(Given data Opens)

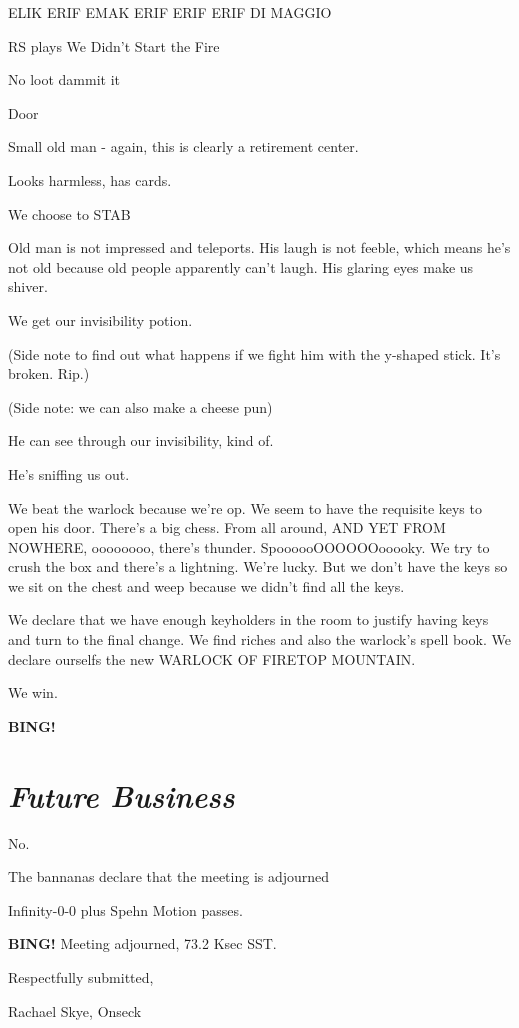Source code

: \documentclass[10pt]{article}
\newcommand{\bing}{{\bf BING!} }
\newcommand{\goto}[1]{\bing \vskip 12pt \section*{{\em{#1}}}}
\newcommand{\ps}{ plus Spehn\xspace}
\newcommand{\onseck}{Rachael Skye, Onseck}
\begin{document}
ELIK ERIF
EMAK ERIF
ERIF ERIF
DI MAGGIO

RS plays We Didn't Start the Fire

No loot dammit it

Door

Small old man - again, this is clearly a retirement center.

Looks harmless, has cards.

We choose to STAB

Old man is not impressed and teleports. His laugh is not feeble, which means he's not old because old people apparently can't laugh. His glaring eyes make us shiver.

We get our invisibility potion.

(Side note to find out what happens if we fight him with the y-shaped stick. It's broken. Rip.)

(Side note: we can also make a cheese pun)

He can see through our invisibility, kind of.

He's sniffing us out.

We beat the warlock because we're op. We seem to have the requisite keys to open his door. There's a big chess. From all around, AND YET FROM NOWHERE, oooooooo, there's thunder. SpoooooOOOOOOooooky. We try to crush the box and there's a lightning. We're lucky. But we don't have the keys so we sit on the chest and weep because we didn't find all the keys.

We declare that we have enough keyholders in the room to justify having keys and turn to the final change. We find riches and also the warlock's spell book. We declare ourselfs the new WARLOCK OF FIRETOP MOUNTAIN.

We win.

\goto{Future Business}

No.

The bannanas declare that the meeting is adjourned

Infinity-0-0\ps
Motion passes.

\bing
\noindent
Meeting adjourned, 73.2 Ksec SST.

\vspace{18pt}

\centerline{Respectfully submitted,}
\centerline{\onseck}
\end{document}
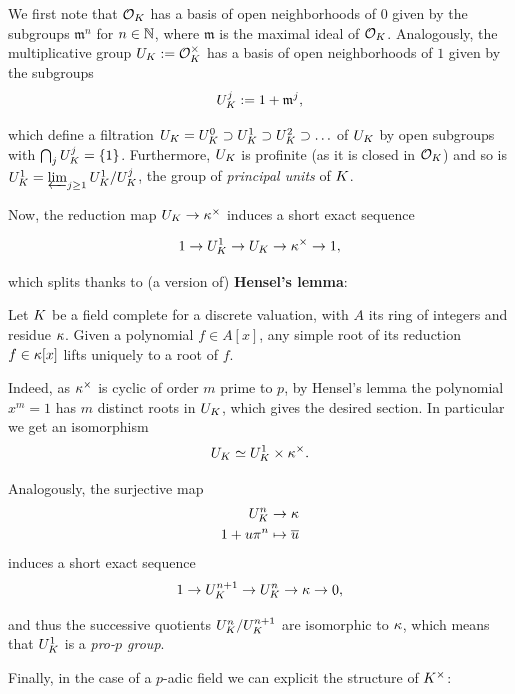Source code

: \documentclass[a4paper, oneside]{memoir}
\begin{document}
We first note that $\mathcal{O}_K$ has a basis of open neighborhoods of $0$ given by the subgroups $\mathfrak{m}^n$ for $n\in\mathbb{N}$, where $\mathfrak{m}$ is the maximal ideal of $\mathcal{O}_K$. Analogously, the multiplicative group $U_K:=\mathcal{O}_K^\times$ has a basis of open neighborhoods of $1$ given by the subgroups
\[
    U_K^j:=1+\mathfrak{m}^j,
\]

which define a filtration $U_K = U_K^0\supset U_K^1\supset U_K^2\supset\ldots$ of $U_K$ by open subgroups with $\bigcap_j{U_K^j}=\{1\}$. Furthermore, $U_K$ is profinite (as it is closed in $\mathcal{O}_K$) and so is $U_K^1=\varprojlim_{j\geq 1}{U_K^1 / U_K^j}$, the group of \textit{principal units} of $K$.

Now, the reduction map $U_K\to \kappa^\times$ induces a short exact sequence

\[
    1\to U_K^1\to U_K\to \kappa^\times \to 1,
\]

which splits thanks to (a version of) \textbf{Hensel's lemma}:

\begin{proposition}
    Let $K$ be a field complete for a discrete valuation, with $A$ its ring of integers and residue $\kappa$.
    Given a polynomial $f\in A[x]$, any simple root of its reduction $f\in \kappa[x]$ lifts uniquely to a root of $f$.
\end{proposition}

Indeed, as $\kappa^\times$ is cyclic of order $m$ prime to $p$, by Hensel's lemma the polynomial $x^m=1$ has $m$ distinct roots in $U_K$, which gives the desired section. In particular we get an isomorphism
\begin{equation}\label{eq:UK}
    U_K\simeq U_K^1\times\kappa^\times.
\end{equation}

Analogously, the surjective map
\begin{align*}
    U_K^n       & \to \kappa               \\
    1 + u \pi ^n & \mapsto \overline{u}
\end{align*}
induces a short exact sequence
\[
    1\to U_K^{n+1} \to U_K^n\to \kappa\to 0,
\]

and thus the successive quotients $U_K^n/U_K^{n+1}$ are isomorphic to $\kappa$, which means that $U_K^1$ is a \textit{pro-$p$ group}.

Finally, in the case of a $p$-adic field we can explicit the structure of $K^\times$:
\end{document}
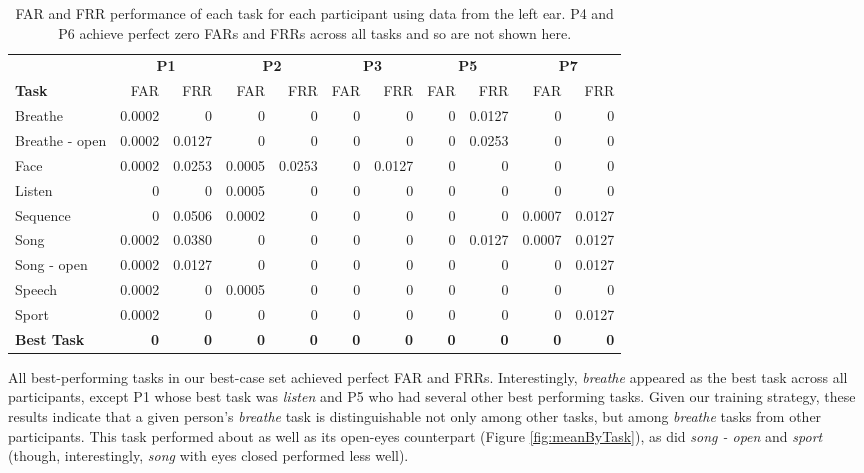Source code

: \documentclass{sigchi}
\begin{document}
\begin{table}[h]
\centering
\begin{tabularx}{.85\textwidth}{lrrrrrrrrrr}
& \multicolumn{2}{c}{\textbf{P1}} & \multicolumn{2}{c}{\textbf{P2}} & \multicolumn{2}{c}{\textbf{P3}} & \multicolumn{2}{c}{\textbf{P5}} & \multicolumn{2}{c}{\textbf{P7}}\\
\textbf{Task} & FAR & FRR & FAR & FRR & FAR & FRR & FAR & FRR & FAR & FRR\\ \hline
Breathe & 0.0002 & 0 & 0 & 0 & 0 & 0 & 0 & 0.0127 & 0 & 0\\
Breathe - open & 0.0002 & 0.0127 & 0 & 0 & 0 & 0 & 0 & 0.0253 & 0 & 0\\
Face & 0.0002 & 0.0253 & 0.0005 & 0.0253 & 0 & 0.0127 & 0 & 0 & 0 & 0\\
Listen & 0 & 0 & 0.0005 & 0 & 0 & 0 & 0 & 0 & 0 & 0\\
Sequence & 0 & 0.0506 & 0.0002 & 0 & 0 & 0 & 0 & 0 & 0.0007 & 0.0127\\
Song	 & 0.0002 & 0.0380 & 0 & 0 & 0	 & 0 & 0 & 0.0127 & 0.0007 & 0.0127\\
Song - open & 0.0002 & 0.0127 & 0 & 0 & 0 & 0 & 0 & 0 & 0 & 0.0127\\
Speech & 0.0002 & 0 & 0.0005 & 0 & 0 & 0 & 0 & 0 & 0 & 0\\
Sport & 0.0002 & 0 & 0 & 0 & 0 & 0 & 0 & 0  & 0 & 0.0127\\
\textbf{Best Task} & \textbf{0} & \textbf{0} & \textbf{0} & \textbf{0} & \textbf{0} & \textbf{0} & \textbf{0} & \textbf{0} & \textbf{0} & \textbf{0}\\ \hline
\end{tabularx}
\caption{FAR and FRR performance of each task for each participant using data from the left ear. P4 and P6 achieve perfect zero FARs and FRRs across all tasks and so are not shown here.}
\label{tab:farfrrall}
\end{table}

All best-performing tasks in our best-case set achieved perfect FAR and FRRs. Interestingly, \textit{breathe} appeared as the best task across all participants, except P1 whose best task was \textit{listen} and P5 who had several other best performing tasks. Given our training strategy, these results indicate that a given person's \textit{breathe} task is distinguishable not only among other tasks, but among \textit{breathe} tasks from other participants.
This task performed about as well as its open-eyes counterpart (Figure \ref{fig:meanByTask}), as did \textit{song - open} and \textit{sport} (though, interestingly, \textit{song} with eyes closed performed less well).
\end{document}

(Given data Closes)

* **Task item**
With the pictures left out, return all the material above exactly.

* **Final answer**
Source code

: \documentclass[10pt]{article}
\newcommand{\bing}{{\bf BING!} }
\newcommand{\goto}[1]{\bing \vskip 12pt \section*{{\em{#1}}}}
\newcommand{\ps}{ plus Spehn\xspace}
\newcommand{\onseck}{Rachael Skye, Onseck}
\begin{document}
ELIK ERIF
EMAK ERIF
ERIF ERIF
DI MAGGIO

RS plays We Didn't Start the Fire

No loot dammit it

Door

Small old man - again, this is clearly a retirement center.

Looks harmless, has cards.

We choose to STAB

Old man is not impressed and teleports. His laugh is not feeble, which means he's not old because old people apparently can't laugh. His glaring eyes make us shiver.

We get our invisibility potion.

(Side note to find out what happens if we fight him with the y-shaped stick. It's broken. Rip.)

(Side note: we can also make a cheese pun)

He can see through our invisibility, kind of.

He's sniffing us out.

We beat the warlock because we're op. We seem to have the requisite keys to open his door. There's a big chess. From all around, AND YET FROM NOWHERE, oooooooo, there's thunder. SpoooooOOOOOOooooky. We try to crush the box and there's a lightning. We're lucky. But we don't have the keys so we sit on the chest and weep because we didn't find all the keys.

We declare that we have enough keyholders in the room to justify having keys and turn to the final change. We find riches and also the warlock's spell book. We declare ourselfs the new WARLOCK OF FIRETOP MOUNTAIN.

We win.

\goto{Future Business}

No.

The bannanas declare that the meeting is adjourned

Infinity-0-0\ps
Motion passes.

\bing
\noindent
Meeting adjourned, 73.2 Ksec SST.

\vspace{18pt}

\centerline{Respectfully submitted,}
\centerline{\onseck}
\end{document}
Source code

: \documentclass[a4paper, oneside]{memoir}
\begin{document}
We first note that $\mathcal{O}_K$ has a basis of open neighborhoods of $0$ given by the subgroups $\mathfrak{m}^n$ for $n\in\mathbb{N}$, where $\mathfrak{m}$ is the maximal ideal of $\mathcal{O}_K$. Analogously, the multiplicative group $U_K:=\mathcal{O}_K^\times$ has a basis of open neighborhoods of $1$ given by the subgroups
\[
    U_K^j:=1+\mathfrak{m}^j,
\]

which define a filtration $U_K = U_K^0\supset U_K^1\supset U_K^2\supset\ldots$ of $U_K$ by open subgroups with $\bigcap_j{U_K^j}=\{1\}$. Furthermore, $U_K$ is profinite (as it is closed in $\mathcal{O}_K$) and so is $U_K^1=\varprojlim_{j\geq 1}{U_K^1 / U_K^j}$, the group of \textit{principal units} of $K$.

Now, the reduction map $U_K\to \kappa^\times$ induces a short exact sequence

\[
    1\to U_K^1\to U_K\to \kappa^\times \to 1,
\]

which splits thanks to (a version of) \textbf{Hensel's lemma}:

\begin{proposition}
    Let $K$ be a field complete for a discrete valuation, with $A$ its ring of integers and residue $\kappa$.
    Given a polynomial $f\in A[x]$, any simple root of its reduction $f\in \kappa[x]$ lifts uniquely to a root of $f$.
\end{proposition}

Indeed, as $\kappa^\times$ is cyclic of order $m$ prime to $p$, by Hensel's lemma the polynomial $x^m=1$ has $m$ distinct roots in $U_K$, which gives the desired section. In particular we get an isomorphism
\begin{equation}\label{eq:UK}
    U_K\simeq U_K^1\times\kappa^\times.
\end{equation}

Analogously, the surjective map
\begin{align*}
    U_K^n       & \to \kappa               \\
    1 + u \pi ^n & \mapsto \overline{u}
\end{align*}
induces a short exact sequence
\[
    1\to U_K^{n+1} \to U_K^n\to \kappa\to 0,
\]

and thus the successive quotients $U_K^n/U_K^{n+1}$ are isomorphic to $\kappa$, which means that $U_K^1$ is a \textit{pro-$p$ group}.

Finally, in the case of a $p$-adic field we can explicit the structure of $K^\times$:
\end{document}
Source code

: \documentclass{sigchi}
\begin{document}
\begin{table}[h]
\centering
\begin{tabularx}{.85\textwidth}{lrrrrrrrrrr}
& \multicolumn{2}{c}{\textbf{P1}} & \multicolumn{2}{c}{\textbf{P2}} & \multicolumn{2}{c}{\textbf{P3}} & \multicolumn{2}{c}{\textbf{P5}} & \multicolumn{2}{c}{\textbf{P7}}\\
\textbf{Task} & FAR & FRR & FAR & FRR & FAR & FRR & FAR & FRR & FAR & FRR\\ \hline
Breathe & 0.0002 & 0 & 0 & 0 & 0 & 0 & 0 & 0.0127 & 0 & 0\\
Breathe - open & 0.0002 & 0.0127 & 0 & 0 & 0 & 0 & 0 & 0.0253 & 0 & 0\\
Face & 0.0002 & 0.0253 & 0.0005 & 0.0253 & 0 & 0.0127 & 0 & 0 & 0 & 0\\
Listen & 0 & 0 & 0.0005 & 0 & 0 & 0 & 0 & 0 & 0 & 0\\
Sequence & 0 & 0.0506 & 0.0002 & 0 & 0 & 0 & 0 & 0 & 0.0007 & 0.0127\\
Song	 & 0.0002 & 0.0380 & 0 & 0 & 0	 & 0 & 0 & 0.0127 & 0.0007 & 0.0127\\
Song - open & 0.0002 & 0.0127 & 0 & 0 & 0 & 0 & 0 & 0 & 0 & 0.0127\\
Speech & 0.0002 & 0 & 0.0005 & 0 & 0 & 0 & 0 & 0 & 0 & 0\\
Sport & 0.0002 & 0 & 0 & 0 & 0 & 0 & 0 & 0  & 0 & 0.0127\\
\textbf{Best Task} & \textbf{0} & \textbf{0} & \textbf{0} & \textbf{0} & \textbf{0} & \textbf{0} & \textbf{0} & \textbf{0} & \textbf{0} & \textbf{0}\\ \hline
\end{tabularx}
\caption{FAR and FRR performance of each task for each participant using data from the left ear. P4 and P6 achieve perfect zero FARs and FRRs across all tasks and so are not shown here.}
\label{tab:farfrrall}
\end{table}

All best-performing tasks in our best-case set achieved perfect FAR and FRRs. Interestingly, \textit{breathe} appeared as the best task across all participants, except P1 whose best task was \textit{listen} and P5 who had several other best performing tasks. Given our training strategy, these results indicate that a given person's \textit{breathe} task is distinguishable not only among other tasks, but among \textit{breathe} tasks from other participants.
This task performed about as well as its open-eyes counterpart (Figure \ref{fig:meanByTask}), as did \textit{song - open} and \textit{sport} (though, interestingly, \textit{song} with eyes closed performed less well).
\end{document}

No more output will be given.